The story of Philip Pirrip, known as Pip, growing up on the Essex marshes, coming to London and learning truths about himself and the world is one of the most powerful narratives in English Literature. Estella, the disdainful girl he first meets when he is ten years old, is the apogee of romantic yearning. And Miss Havisham, her guardian, is one of the most deeply-etched figures of terror I have encountered in a book.


I am not alone. This story and these characters, especially Miss Havisham herself, have entered the collective psyche, if not through the book itself then through the many film, stage and TV adaptations. Spoilers follow. Read Great Expectations!


Everyone knows (or thinks he knows) who Miss Havisham is. But Dickens gives us a limited amount of information about her background.

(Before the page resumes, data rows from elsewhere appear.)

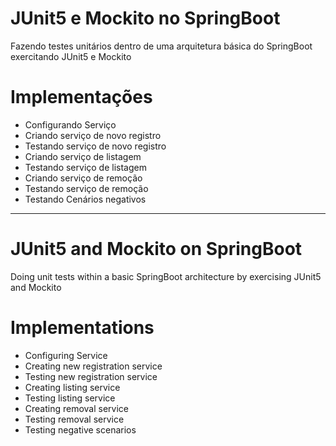 #  JUnit5 e Mockito no SpringBoot

Fazendo testes unitários dentro de uma arquitetura básica do SpringBoot exercitando JUnit5 e Mockito

# Implementações

- Configurando Serviço
- Criando serviço de novo registro
- Testando serviço de novo registro
- Criando serviço de listagem
- Testando serviço de listagem
- Criando serviço de remoção
- Testando serviço de remoção
- Testando Cenários negativos




----------------------------------------------------------------------------------------------------------------------------------




#  JUnit5 and Mockito on SpringBoot

Doing unit tests within a basic SpringBoot architecture by exercising JUnit5 and Mockito

# Implementations

- Configuring Service
- Creating new registration service
- Testing new registration service
- Creating listing service
- Testing listing service
- Creating removal service
- Testing removal service
- Testing negative scenarios





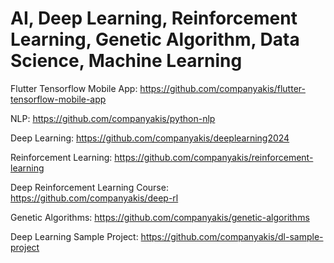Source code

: # AI, Deep Learning, Reinforcement Learning, Genetic Algorithm, Data Science, Machine Learning

Flutter Tensorflow Mobile App:
https://github.com/companyakis/flutter-tensorflow-mobile-app

NLP:
https://github.com/companyakis/python-nlp

Deep Learning:
https://github.com/companyakis/deeplearning2024

Reinforcement Learning:
https://github.com/companyakis/reinforcement-learning

Deep Reinforcement Learning Course:
https://github.com/companyakis/deep-rl

Genetic Algorithms:
https://github.com/companyakis/genetic-algorithms

Deep Learning Sample Project:
https://github.com/companyakis/dl-sample-project
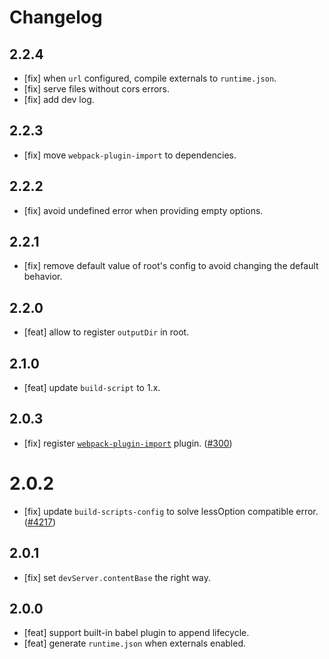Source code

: # Changelog

## 2.2.4

- [fix] when `url` configured, compile externals to `runtime.json`.
- [fix] serve files without cors errors.
- [fix] add dev log.

## 2.2.3

- [fix] move `webpack-plugin-import` to dependencies.

## 2.2.2

- [fix] avoid undefined error when providing empty options.

## 2.2.1

- [fix] remove default value of root's config to avoid changing the default behavior.

## 2.2.0

- [feat] allow to register `outputDir` in root.

## 2.1.0

- [feat] update `build-script` to 1.x.

## 2.0.3

- [fix] register [`webpack-plugin-import`](https://github.com/ice-lab/ice-scripts/tree/master/packages/webpack-plugin-import) plugin. ([#300](https://github.com/ice-lab/icestark/issues/300))

# 2.0.2

- [fix] update `build-scripts-config` to solve lessOption compatible error. ([#4217](https://github.com/alibaba/ice/issues/4217))

## 2.0.1

- [fix] set `devServer.contentBase` the right way.

## 2.0.0

- [feat] support built-in babel plugin to append lifecycle.
- [feat] generate `runtime.json` when externals enabled.

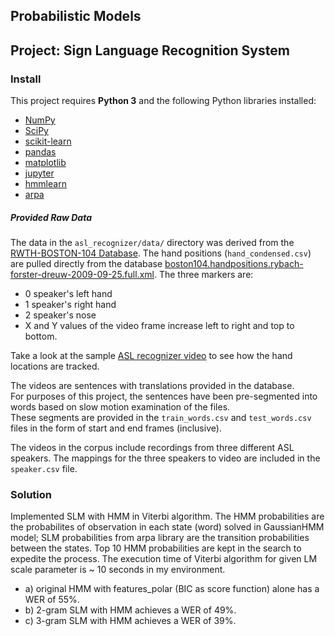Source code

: ## Probabilistic Models
## Project: Sign Language Recognition System

### Install

This project requires **Python 3** and the following Python libraries installed:

- [NumPy](http://www.numpy.org/)
- [SciPy](https://www.scipy.org/)
- [scikit-learn](http://scikit-learn.org/0.17/install.html)
- [pandas](http://pandas.pydata.org/)
- [matplotlib](http://matplotlib.org/)
- [jupyter](http://ipython.org/notebook.html)
- [hmmlearn](http://hmmlearn.readthedocs.io/en/latest/)
- [arpa](https://pypi.python.org/pypi/arpa/0.1.0b1)

##### Provided Raw Data

The data in the `asl_recognizer/data/` directory was derived from 
the [RWTH-BOSTON-104 Database](http://www-i6.informatik.rwth-aachen.de/~dreuw/database-rwth-boston-104.php). 
The hand positions (`hand_condensed.csv`) are pulled directly from 
the database [boston104.handpositions.rybach-forster-dreuw-2009-09-25.full.xml](boston104.handpositions.rybach-forster-dreuw-2009-09-25.full.xml). The three markers are:

*   0  speaker's left hand
*   1  speaker's right hand
*   2  speaker's nose
*   X and Y values of the video frame increase left to right and top to bottom.
 
Take a look at the sample [ASL recognizer video](http://www-i6.informatik.rwth-aachen.de/~dreuw/download/021.avi)
to see how the hand locations are tracked.

The videos are sentences with translations provided in the database.  
For purposes of this project, the sentences have been pre-segmented into words 
based on slow motion examination of the files.  
These segments are provided in the `train_words.csv` and `test_words.csv` files
in the form of start and end frames (inclusive).

The videos in the corpus include recordings from three different ASL speakers.
The mappings for the three speakers to video are included in the `speaker.csv` 
file.

### Solution

Implemented SLM with HMM in Viterbi algorithm. The HMM probabilities are the probabilites of observation in each state (word) solved in GaussianHMM model; SLM probabilities from arpa library are the transition probabilities between the states. Top 10 HMM probabilities are kept in the search to expedite the process. The execution time of Viterbi algorithm for given LM scale parameter is ~ 10 seconds in my environment.

*   a) original HMM with features_polar (BIC as score function) alone has a WER of 55%.
*   b) 2-gram SLM with HMM achieves a WER of 49%.
*   c) 3-gram SLM with HMM achieves a WER of 39%.
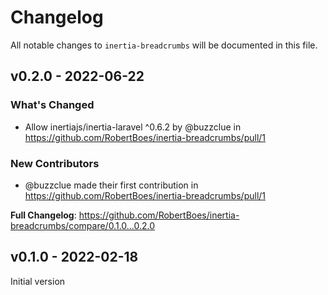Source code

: # Changelog

All notable changes to `inertia-breadcrumbs` will be documented in this file.

## v0.2.0 - 2022-06-22

### What's Changed

- Allow inertiajs/inertia-laravel ^0.6.2 by @buzzclue in https://github.com/RobertBoes/inertia-breadcrumbs/pull/1

### New Contributors

- @buzzclue made their first contribution in https://github.com/RobertBoes/inertia-breadcrumbs/pull/1

**Full Changelog**: https://github.com/RobertBoes/inertia-breadcrumbs/compare/0.1.0...0.2.0

## v0.1.0 - 2022-02-18

Initial version
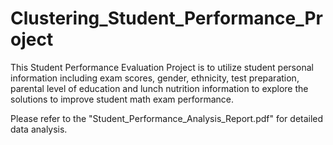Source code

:# Clustering_Student_Performance_Project
This Student Performance Evaluation Project is to utilize student personal information including exam scores, gender, ethnicity, test preparation, parental level of education and lunch nutrition information to explore the solutions to improve student math exam performance.   

Please refer to the "Student_Performance_Analysis_Report.pdf" for detailed data analysis.
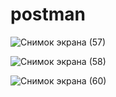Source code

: # postman
![Снимок экрана (57)](https://github.com/maratkasyanov/postman/assets/118303570/63b544e0-a22c-47f6-8b2d-d3c1173e6a8d)

![Снимок экрана (58)](https://github.com/maratkasyanov/postman/assets/118303570/e67cabf6-f012-4eb7-912d-dcca930bf438)

![Снимок экрана (60)](https://github.com/maratkasyanov/postman/assets/118303570/4d78a916-a43e-4669-af58-c984d36ede76)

She is the heir of a brewing fortune in a thinly-disguised version of Rochester, who lives in a decaying, once-grand house with the suggestive name, ‘Satis House’ – Latin, of course, for ‘enough’. Has the house seen enough suffering? Certainly, there is great anger, sorrow and misery living there, and bitterness, too. We are told what brought the owner, a spinster of uncertain years who appears still to be wearing the dress in which she never married, to such a pass: she was duped by a con man into parting with much of her fortune, only to be abandoned on the day of their wedding. But we are given nothing of the years before the incident that pushed her fragile psychological state over the edge.


This is what Ronald Frame seeks to do in his novel, written in 2012. For a start, he does what Dickens chose not to do and gives her a first name, Catherine, already making her seem more human. A lonely child, Catherine is separated by her father from her only friend, Sally, the daughter of a disabled worker in her father’s brewery. When she meets a plausible and handsome man named Compeyson she is offered her one chance of happiness. Frame brings Sally back into the story in a satisfying way, making social and political points appropriate for the period that still speak to today’s society. He has evidently done a great deal of research, too, and there are clever and inventive details of her upbringing and the things she does that make us feel this is a convincing portrait of such a girl at such a time. It is, appropriately, the world of Jane Austen, rather than that of the eminent Victorian.


His style, too, is nothing like that of Dickens. In place of the long, complex sentences of the Victorian novelist (don’t be put off – they’re wonderful!), we have brief, often staccato, bursts of poetic imagery, sometimes not perhaps as sharply delineated as they might be, creating what is more or less a series of static tableaux, not unlike the ones in which she engages as a young woman. This makes the book immensely easy to read – short, digestible and filmic – if not always as rooted in life as one would have liked. But that, I suspect, is Frame’s intention; the book is at times dream-like, and in this, it prepares us for the nightmare quality of the character in Dickens. Here, though, she has less fevered angst, more a lack of engagement, perhaps presaging the psychological disconnection that leads to her breakdown.


Frame takes us all the way into Dickens’s narrative, so that much of his book covers familiar territory. The thinking behind this is presumably that not everyone will know the full story. I think this is not necessarily the right decision, though, because it is impossible to compete with the masterful original and anyone’s endeavours will necessarily pale by comparison. I was not, furthermore, totally convinced that a seamless transition was forged between lonely, sad but essentially pleasant Catherine and the monstrous figure Pip meets in Great Expectations. Frame is reluctant to problematize her, wanting us to identify with her to the extent that she stays essentially a different person from the one we thought we knew. The Austen echoes don’t help here, being too naturalistic and sympathetic to accommodate the bold strokes of Dickens. Nevertheless, there is much to enjoy in this unusual and skilful addition to the Great Expectations corpus, especially in the earlier sections.


Final verdict: a brave stab and an easy, pleasant read but not a patch on Dickens. Read both, by all means, but read Great Expectations first. And again.